A good reporter always asks five questions (at least that's what I was taught in 1963): Who? What? When? Where? and Why? The first four are often easy to ascertain, but that fifth questions leads us into places that are unsafe - physically, mentally, emotionally, psychically. Often the places that Why? leads us are untrod ground.
Growing up on the farm, we called it new ground. First the trees would be cut, and the timber used in appropriate ways. Then the brush would be rooted up and piled into huge piles that were burned (remember this was in the 1940s and 1950s). Some of it was undoubtedly saved for kindling because we used a wood burning stove for heat in the winter. Stumps were included in this burning. Rocks were pushed and lugged out of the field. Only then could the tractor with it big turning plow get in there and make deep furrows in the land. The soil that turned up from below was black and wet. But, when it dried, it was as hard a brick...gumbo, it was called. The fields were turned and disked and harrowed. Then the rains came, and the ground was like black glue; it stuck to anything that touched it. When it dried, it cracked open in geometric shapes. Beautiful to a seven year old, but dreadful to our father farmers.
Except near the bayou, the soil would be turned, disked, and harrowed until it was black sandy loam - the stuff that farmers hold in their dreams. New ground. Lots of work went into creating new ground.

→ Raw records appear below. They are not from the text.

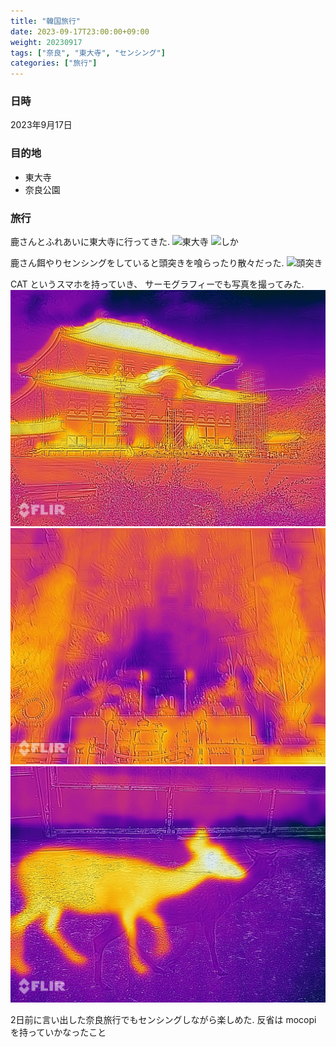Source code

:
 ```yaml
---
title: "韓国旅行"
date: 2023-09-17T23:00:00+09:00
weight: 20230917
tags: ["奈良", "東大寺", "センシング"]
categories: ["旅行"]
---
```


### 日時
2023年9月17日

### 目的地
- 東大寺
- 奈良公園

### 旅行
鹿さんとふれあいに東大寺に行ってきた.
![東大寺](images/todaiji.jpg)
![しか](images/shika.jpg)

鹿さん餌やりセンシングをしていると頭突きを喰らったり散々だった.
![頭突き](images/dairantou.png)

CAT というスマホを持っていき、
サーモグラフィーでも写真を撮ってみた.
![東大寺](images/todaiji2.jpg)
![大仏](images/daibutu.jpg)
![鹿](images/shika2.jpg)

2日前に言い出した奈良旅行でもセンシングしながら楽しめた.
反省は mocopi を持っていかなったこと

Lots of work often goes into answering Why? - the new ground of our minds...and lots of time. The answer doesn't always come. I will die never knowing why I like red so much or why I seem to need more...more of everything. Each time I answer a Why? question about myself, I change the answers to the other four questions. Who am I? Where am I? What am I? Yes, I realize that's only three of the questions: When? Time is so elusive for me. I understand God's time a little better as I remember the past and as I look to the future. I live in the present (most of the time), but When?
When am I in my life? Am I really a senior citizen? How do you measure years? Do miles count in that measurement? Does creativity count? How about love? When am I in the course of loving people? Near the beginning - the middle - the end or somewhere that I don't even really know? What I do know is that my computer (attuned to the atomic clock somewhere in the world) says that it is 8:13 pm on May 21, 2008.
My question then is So What? or Why does that matter?